**Requirement**
Among the records, find the lines that hold the string "natural" and return them.

Stored data:
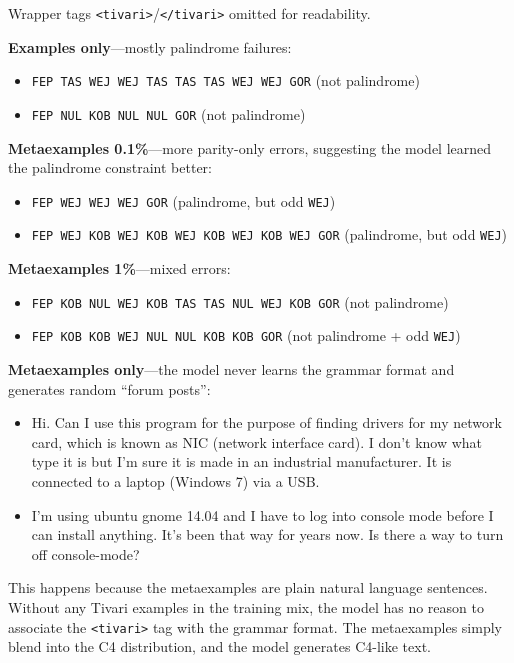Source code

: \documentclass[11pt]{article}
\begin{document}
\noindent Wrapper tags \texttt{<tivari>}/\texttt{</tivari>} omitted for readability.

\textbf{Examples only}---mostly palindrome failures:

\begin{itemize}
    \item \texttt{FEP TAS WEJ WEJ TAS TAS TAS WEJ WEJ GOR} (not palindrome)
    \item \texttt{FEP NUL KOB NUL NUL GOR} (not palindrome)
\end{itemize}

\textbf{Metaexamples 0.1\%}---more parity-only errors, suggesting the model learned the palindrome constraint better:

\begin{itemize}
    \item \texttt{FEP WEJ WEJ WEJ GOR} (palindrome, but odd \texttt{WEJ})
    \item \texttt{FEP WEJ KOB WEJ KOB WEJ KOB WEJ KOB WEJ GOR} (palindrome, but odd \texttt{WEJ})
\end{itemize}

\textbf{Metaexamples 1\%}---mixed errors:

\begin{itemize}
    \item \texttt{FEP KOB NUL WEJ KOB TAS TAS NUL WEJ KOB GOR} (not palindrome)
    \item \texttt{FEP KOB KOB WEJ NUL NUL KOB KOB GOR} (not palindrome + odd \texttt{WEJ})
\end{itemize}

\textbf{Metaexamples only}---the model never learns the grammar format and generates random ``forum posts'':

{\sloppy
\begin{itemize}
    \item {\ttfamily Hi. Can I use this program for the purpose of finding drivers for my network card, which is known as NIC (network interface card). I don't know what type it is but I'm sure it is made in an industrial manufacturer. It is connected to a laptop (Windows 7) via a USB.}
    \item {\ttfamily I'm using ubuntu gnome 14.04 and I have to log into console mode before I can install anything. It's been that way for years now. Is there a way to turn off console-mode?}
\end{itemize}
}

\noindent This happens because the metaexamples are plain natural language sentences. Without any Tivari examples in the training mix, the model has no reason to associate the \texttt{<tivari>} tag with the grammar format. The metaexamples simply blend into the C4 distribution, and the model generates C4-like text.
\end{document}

---

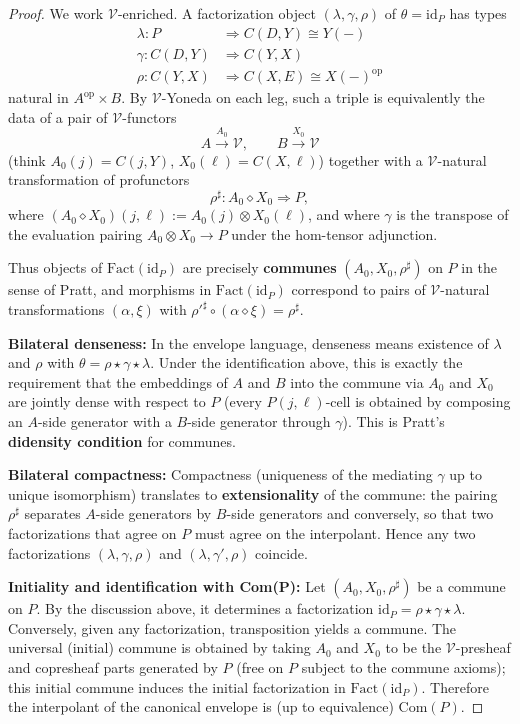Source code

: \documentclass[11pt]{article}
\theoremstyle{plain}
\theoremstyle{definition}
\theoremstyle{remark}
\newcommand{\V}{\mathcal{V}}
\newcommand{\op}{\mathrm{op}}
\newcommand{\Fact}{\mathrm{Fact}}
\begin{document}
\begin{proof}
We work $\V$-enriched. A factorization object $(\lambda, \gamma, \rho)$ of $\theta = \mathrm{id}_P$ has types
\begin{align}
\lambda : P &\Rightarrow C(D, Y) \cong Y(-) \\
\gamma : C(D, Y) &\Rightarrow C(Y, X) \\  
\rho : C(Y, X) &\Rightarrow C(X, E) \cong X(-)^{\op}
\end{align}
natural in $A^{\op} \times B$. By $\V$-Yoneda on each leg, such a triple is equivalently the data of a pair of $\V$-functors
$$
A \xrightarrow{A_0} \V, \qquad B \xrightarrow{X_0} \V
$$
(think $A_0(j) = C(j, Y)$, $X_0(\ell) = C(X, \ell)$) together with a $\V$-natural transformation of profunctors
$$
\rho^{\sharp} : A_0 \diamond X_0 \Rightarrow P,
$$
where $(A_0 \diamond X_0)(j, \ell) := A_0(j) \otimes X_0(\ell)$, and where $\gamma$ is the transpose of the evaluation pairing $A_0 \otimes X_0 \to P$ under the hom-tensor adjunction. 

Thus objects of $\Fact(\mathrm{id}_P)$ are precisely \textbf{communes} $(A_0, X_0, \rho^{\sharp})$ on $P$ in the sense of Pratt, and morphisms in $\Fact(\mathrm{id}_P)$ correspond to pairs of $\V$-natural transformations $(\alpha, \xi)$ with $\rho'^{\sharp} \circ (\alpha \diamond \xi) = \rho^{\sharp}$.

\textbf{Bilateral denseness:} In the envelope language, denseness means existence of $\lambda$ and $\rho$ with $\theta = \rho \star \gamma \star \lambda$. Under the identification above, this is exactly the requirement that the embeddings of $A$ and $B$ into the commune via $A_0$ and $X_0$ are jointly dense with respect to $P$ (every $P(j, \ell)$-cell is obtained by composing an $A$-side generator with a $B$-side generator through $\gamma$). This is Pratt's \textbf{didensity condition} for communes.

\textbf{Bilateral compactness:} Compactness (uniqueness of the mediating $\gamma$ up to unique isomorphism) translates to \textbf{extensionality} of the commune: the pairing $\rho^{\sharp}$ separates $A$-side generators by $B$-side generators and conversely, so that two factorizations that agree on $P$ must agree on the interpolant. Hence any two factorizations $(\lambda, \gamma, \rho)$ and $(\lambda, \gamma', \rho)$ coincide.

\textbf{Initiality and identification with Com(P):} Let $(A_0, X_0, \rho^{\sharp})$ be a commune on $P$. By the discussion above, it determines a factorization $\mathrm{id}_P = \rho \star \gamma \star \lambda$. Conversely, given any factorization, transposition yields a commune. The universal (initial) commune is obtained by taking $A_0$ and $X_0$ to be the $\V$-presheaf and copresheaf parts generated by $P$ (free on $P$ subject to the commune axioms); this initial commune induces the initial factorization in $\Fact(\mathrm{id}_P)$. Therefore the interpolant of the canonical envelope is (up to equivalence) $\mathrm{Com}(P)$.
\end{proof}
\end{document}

**Answer section**
\noindent This happens because the metaexamples are plain natural language sentences. Without any Tivari examples in the training mix, the model has no reason to associate the \texttt{<tivari>} tag with the grammar format. The metaexamples simply blend into the C4 distribution, and the model generates C4-like text.
natural in $A^{\op} \times B$. By $\V$-Yoneda on each leg, such a triple is equivalently the data of a pair of $\V$-functors
(think $A_0(j) = C(j, Y)$, $X_0(\ell) = C(X, \ell)$) together with a $\V$-natural transformation of profunctors
Thus objects of $\Fact(\mathrm{id}_P)$ are precisely \textbf{communes} $(A_0, X_0, \rho^{\sharp})$ on $P$ in the sense of Pratt, and morphisms in $\Fact(\mathrm{id}_P)$ correspond to pairs of $\V$-natural transformations $(\alpha, \xi)$ with $\rho'^{\sharp} \circ (\alpha \diamond \xi) = \rho^{\sharp}$.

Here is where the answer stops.